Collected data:
····················

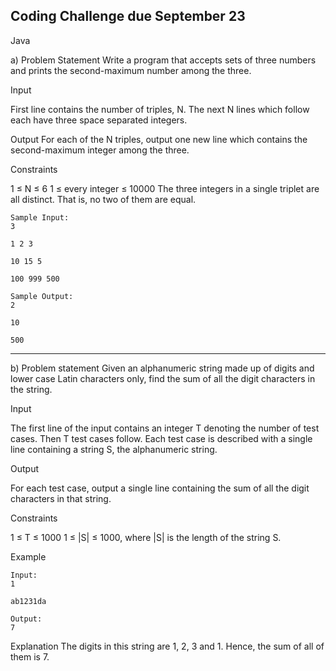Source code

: ## Coding Challenge due September 23

Java

a)
Problem Statement
Write a program that accepts sets of three numbers and prints the second-maximum number among the three.

Input

First line contains the number of triples, N.
The next N lines which follow each have three space separated integers.

Output
For each of the N triples, output one new line which contains the second-maximum integer among the three.

Constraints

1 ≤ N ≤ 6
1 ≤ every integer ≤ 10000
The three integers in a single triplet are all distinct. That is, no two of them are equal.

```
Sample Input:
3

1 2 3

10 15 5

100 999 500

Sample Output:
2

10

500
```

---

b)
Problem statement
Given an alphanumeric string made up of digits and lower case Latin characters only, find the sum of all the digit characters in the string.

Input

The first line of the input contains an integer T denoting the number of test cases. Then T test cases follow.
Each test case is described with a single line containing a string S, the alphanumeric string.

Output

For each test case, output a single line containing the sum of all the digit characters in that string.

Constraints

1 ≤ T ≤ 1000
1 ≤ |S| ≤ 1000, where |S| is the length of the string S.

Example

```
Input:
1

ab1231da

Output:
7
```

Explanation
The digits in this string are 1, 2, 3 and 1. Hence, the sum of all of them is 7.
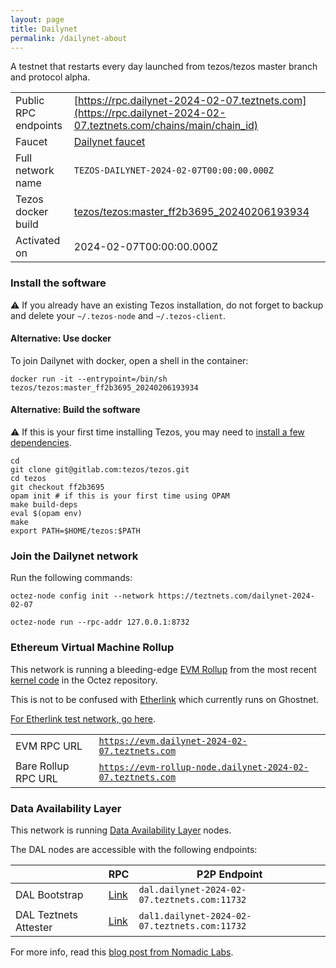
 ```yaml
---
layout: page
title: Dailynet
permalink: /dailynet-about
---
```


A testnet that restarts every day launched from tezos/tezos master branch and protocol alpha.

| | |
|-------|---------------------|
| Public RPC endpoints | [https://rpc.dailynet-2024-02-07.teztnets.com](https://rpc.dailynet-2024-02-07.teztnets.com/chains/main/chain_id)<br/> |
| Faucet | [Dailynet faucet](https://faucet.dailynet-2024-02-07.teztnets.com) |
| Full network name | `TEZOS-DAILYNET-2024-02-07T00:00:00.000Z` |
| Tezos docker build | [tezos/tezos:master_ff2b3695_20240206193934](https://hub.docker.com/r/tezos/tezos/tags?page=1&ordering=last_updated&name=master_ff2b3695_20240206193934) |
| Activated on | 2024-02-07T00:00:00.000Z |





### Install the software

⚠️  If you already have an existing Tezos installation, do not forget to backup and delete your `~/.tezos-node` and `~/.tezos-client`.



#### Alternative: Use docker

To join Dailynet with docker, open a shell in the container:

```
docker run -it --entrypoint=/bin/sh tezos/tezos:master_ff2b3695_20240206193934
```

#### Alternative: Build the software

⚠️  If this is your first time installing Tezos, you may need to [install a few dependencies](https://tezos.gitlab.io/introduction/howtoget.html#setting-up-the-development-environment-from-scratch).

```
cd
git clone git@gitlab.com:tezos/tezos.git
cd tezos
git checkout ff2b3695
opam init # if this is your first time using OPAM
make build-deps
eval $(opam env)
make
export PATH=$HOME/tezos:$PATH
```

### Join the Dailynet network

Run the following commands:

```
octez-node config init --network https://teztnets.com/dailynet-2024-02-07

octez-node run --rpc-addr 127.0.0.1:8732
```


### Ethereum Virtual Machine Rollup

This network is running a bleeding-edge [EVM Rollup](https://docs.etherlink.com/welcome/what-is-etherlink) from the most recent [kernel code](https://gitlab.com/tezos/tezos/-/tree/master/etherlink) in the Octez repository.

This is not to be confused with [Etherlink](https://docs.etherlink.com/get-started/connect-your-wallet-to-etherlink) which currently runs on Ghostnet.

[For Etherlink test network, go here](https://docs.etherlink.com/get-started/connect-your-wallet-to-etherlink).

| | |
|-------|---------------------|
| EVM RPC URL | [`https://evm.dailynet-2024-02-07.teztnets.com`](https://evm.dailynet-2024-02-07.teztnets.com) |
| Bare Rollup RPC URL | [`https://evm-rollup-node.dailynet-2024-02-07.teztnets.com`](https://evm-rollup-node.dailynet-2024-02-07.teztnets.com/global/block/head) |




### Data Availability Layer

This network is running [Data Availability Layer](https://tezos.gitlab.io/shell/dal.html) nodes.


The DAL nodes are accessible with the following endpoints:

| | RPC | P2P Endpoint |
|------------|---------|--------------|
| DAL Bootstrap | [Link](https://dal-bootstrap-rpc.dailynet-2024-02-07.teztnets.com/p2p/gossipsub/scores) | `dal.dailynet-2024-02-07.teztnets.com:11732` |
| DAL Teztnets Attester | [Link](https://dal-attester-rpc.dailynet-2024-02-07.teztnets.com/p2p/gossipsub/scores) | `dal1.dailynet-2024-02-07.teztnets.com:11732` |


For more info, read this [blog post from Nomadic Labs](https://research-development.nomadic-labs.com/data-availability-layer-tezos.html).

····················

**Task description:** Please copy out each line above exactly as written, but not the pictures.

**Response for this exercise:**
Source code

: ## Coding Challenge due September 23

Java

a)
Problem Statement
Write a program that accepts sets of three numbers and prints the second-maximum number among the three.

Input

First line contains the number of triples, N.
The next N lines which follow each have three space separated integers.

Output
For each of the N triples, output one new line which contains the second-maximum integer among the three.

Constraints

1 ≤ N ≤ 6
1 ≤ every integer ≤ 10000
The three integers in a single triplet are all distinct. That is, no two of them are equal.

```
Sample Input:
3

1 2 3

10 15 5

100 999 500

Sample Output:
2

10

500
```

---

b)
Problem statement
Given an alphanumeric string made up of digits and lower case Latin characters only, find the sum of all the digit characters in the string.

Input

The first line of the input contains an integer T denoting the number of test cases. Then T test cases follow.
Each test case is described with a single line containing a string S, the alphanumeric string.

Output

For each test case, output a single line containing the sum of all the digit characters in that string.

Constraints

1 ≤ T ≤ 1000
1 ≤ |S| ≤ 1000, where |S| is the length of the string S.

Example

```
Input:
1

ab1231da

Output:
7
```

Explanation
The digits in this string are 1, 2, 3 and 1. Hence, the sum of all of them is 7.
 ```yaml
---
layout: page
title: Dailynet
permalink: /dailynet-about
---
```


A testnet that restarts every day launched from tezos/tezos master branch and protocol alpha.

| | |
|-------|---------------------|
| Public RPC endpoints | [https://rpc.dailynet-2024-02-07.teztnets.com](https://rpc.dailynet-2024-02-07.teztnets.com/chains/main/chain_id)<br/> |
| Faucet | [Dailynet faucet](https://faucet.dailynet-2024-02-07.teztnets.com) |
| Full network name | `TEZOS-DAILYNET-2024-02-07T00:00:00.000Z` |
| Tezos docker build | [tezos/tezos:master_ff2b3695_20240206193934](https://hub.docker.com/r/tezos/tezos/tags?page=1&ordering=last_updated&name=master_ff2b3695_20240206193934) |
| Activated on | 2024-02-07T00:00:00.000Z |





### Install the software

⚠️  If you already have an existing Tezos installation, do not forget to backup and delete your `~/.tezos-node` and `~/.tezos-client`.



#### Alternative: Use docker

To join Dailynet with docker, open a shell in the container:

```
docker run -it --entrypoint=/bin/sh tezos/tezos:master_ff2b3695_20240206193934
```

#### Alternative: Build the software

⚠️  If this is your first time installing Tezos, you may need to [install a few dependencies](https://tezos.gitlab.io/introduction/howtoget.html#setting-up-the-development-environment-from-scratch).

```
cd
git clone git@gitlab.com:tezos/tezos.git
cd tezos
git checkout ff2b3695
opam init # if this is your first time using OPAM
make build-deps
eval $(opam env)
make
export PATH=$HOME/tezos:$PATH
```

### Join the Dailynet network

Run the following commands:

```
octez-node config init --network https://teztnets.com/dailynet-2024-02-07

octez-node run --rpc-addr 127.0.0.1:8732
```


### Ethereum Virtual Machine Rollup

This network is running a bleeding-edge [EVM Rollup](https://docs.etherlink.com/welcome/what-is-etherlink) from the most recent [kernel code](https://gitlab.com/tezos/tezos/-/tree/master/etherlink) in the Octez repository.

This is not to be confused with [Etherlink](https://docs.etherlink.com/get-started/connect-your-wallet-to-etherlink) which currently runs on Ghostnet.

[For Etherlink test network, go here](https://docs.etherlink.com/get-started/connect-your-wallet-to-etherlink).

| | |
|-------|---------------------|
| EVM RPC URL | [`https://evm.dailynet-2024-02-07.teztnets.com`](https://evm.dailynet-2024-02-07.teztnets.com) |
| Bare Rollup RPC URL | [`https://evm-rollup-node.dailynet-2024-02-07.teztnets.com`](https://evm-rollup-node.dailynet-2024-02-07.teztnets.com/global/block/head) |




### Data Availability Layer

This network is running [Data Availability Layer](https://tezos.gitlab.io/shell/dal.html) nodes.


The DAL nodes are accessible with the following endpoints:

| | RPC | P2P Endpoint |
|------------|---------|--------------|
| DAL Bootstrap | [Link](https://dal-bootstrap-rpc.dailynet-2024-02-07.teztnets.com/p2p/gossipsub/scores) | `dal.dailynet-2024-02-07.teztnets.com:11732` |
| DAL Teztnets Attester | [Link](https://dal-attester-rpc.dailynet-2024-02-07.teztnets.com/p2p/gossipsub/scores) | `dal1.dailynet-2024-02-07.teztnets.com:11732` |


For more info, read this [blog post from Nomadic Labs](https://research-development.nomadic-labs.com/data-availability-layer-tezos.html).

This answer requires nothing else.